DATA FOR ANALYSIS START
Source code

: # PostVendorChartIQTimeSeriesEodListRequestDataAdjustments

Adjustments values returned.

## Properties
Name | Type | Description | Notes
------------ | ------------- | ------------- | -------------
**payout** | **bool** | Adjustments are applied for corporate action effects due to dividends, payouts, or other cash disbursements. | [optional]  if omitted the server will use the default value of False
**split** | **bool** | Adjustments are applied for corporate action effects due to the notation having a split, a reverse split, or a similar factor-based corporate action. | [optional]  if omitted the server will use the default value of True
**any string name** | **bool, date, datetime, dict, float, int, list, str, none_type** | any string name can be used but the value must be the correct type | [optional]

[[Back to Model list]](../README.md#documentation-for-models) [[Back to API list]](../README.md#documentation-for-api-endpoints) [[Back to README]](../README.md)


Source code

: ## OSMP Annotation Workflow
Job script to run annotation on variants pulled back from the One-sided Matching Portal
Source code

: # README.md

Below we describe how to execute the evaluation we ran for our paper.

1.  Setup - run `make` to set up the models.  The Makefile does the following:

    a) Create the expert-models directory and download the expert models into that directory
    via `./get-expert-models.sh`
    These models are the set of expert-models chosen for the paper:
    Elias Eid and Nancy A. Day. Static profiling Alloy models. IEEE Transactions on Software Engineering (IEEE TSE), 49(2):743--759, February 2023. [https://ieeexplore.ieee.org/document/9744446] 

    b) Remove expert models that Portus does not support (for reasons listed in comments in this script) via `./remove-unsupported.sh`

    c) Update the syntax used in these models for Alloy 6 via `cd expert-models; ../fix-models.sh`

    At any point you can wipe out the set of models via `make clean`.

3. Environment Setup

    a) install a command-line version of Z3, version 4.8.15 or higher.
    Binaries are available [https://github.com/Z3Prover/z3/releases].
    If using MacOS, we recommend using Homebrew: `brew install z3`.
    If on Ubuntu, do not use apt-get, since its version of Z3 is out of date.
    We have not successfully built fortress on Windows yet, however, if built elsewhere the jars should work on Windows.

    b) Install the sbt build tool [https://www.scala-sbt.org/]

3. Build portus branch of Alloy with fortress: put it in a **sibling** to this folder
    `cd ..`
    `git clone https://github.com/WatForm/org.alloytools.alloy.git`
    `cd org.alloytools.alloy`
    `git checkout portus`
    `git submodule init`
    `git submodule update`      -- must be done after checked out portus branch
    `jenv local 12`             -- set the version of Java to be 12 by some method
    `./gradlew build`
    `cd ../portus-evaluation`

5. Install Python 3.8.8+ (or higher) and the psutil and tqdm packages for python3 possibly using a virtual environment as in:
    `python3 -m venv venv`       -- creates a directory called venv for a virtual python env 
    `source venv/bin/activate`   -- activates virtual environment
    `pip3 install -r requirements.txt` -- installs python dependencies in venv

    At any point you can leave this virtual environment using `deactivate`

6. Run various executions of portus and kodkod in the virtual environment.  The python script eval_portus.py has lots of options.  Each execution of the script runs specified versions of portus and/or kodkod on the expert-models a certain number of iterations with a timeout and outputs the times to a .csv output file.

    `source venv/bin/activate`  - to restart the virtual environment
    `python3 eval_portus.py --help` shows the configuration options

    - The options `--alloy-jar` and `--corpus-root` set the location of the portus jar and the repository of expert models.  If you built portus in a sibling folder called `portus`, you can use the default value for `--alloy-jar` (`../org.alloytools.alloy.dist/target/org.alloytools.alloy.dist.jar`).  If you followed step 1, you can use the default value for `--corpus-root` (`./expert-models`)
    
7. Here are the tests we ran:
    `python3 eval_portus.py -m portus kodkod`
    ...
DATA FOR ANALYSIS END
> PROBLEM TO SOLVE
Will you return exactly the lines above from the one with "Setup - run" down to the one with "Elias Eid and", counting both as part of the range?

> EXPECTED OUTPUT
1.  Setup - run `make` to set up the models.  The Makefile does the following:

    a) Create the expert-models directory and download the expert models into that directory
    via `./get-expert-models.sh`
    These models are the set of expert-models chosen for the paper:
    Elias Eid and Nancy A. Day. Static profiling Alloy models. IEEE Transactions on Software Engineering (IEEE TSE), 49(2):743--759, February 2023. [https://ieeexplore.ieee.org/document/9744446] 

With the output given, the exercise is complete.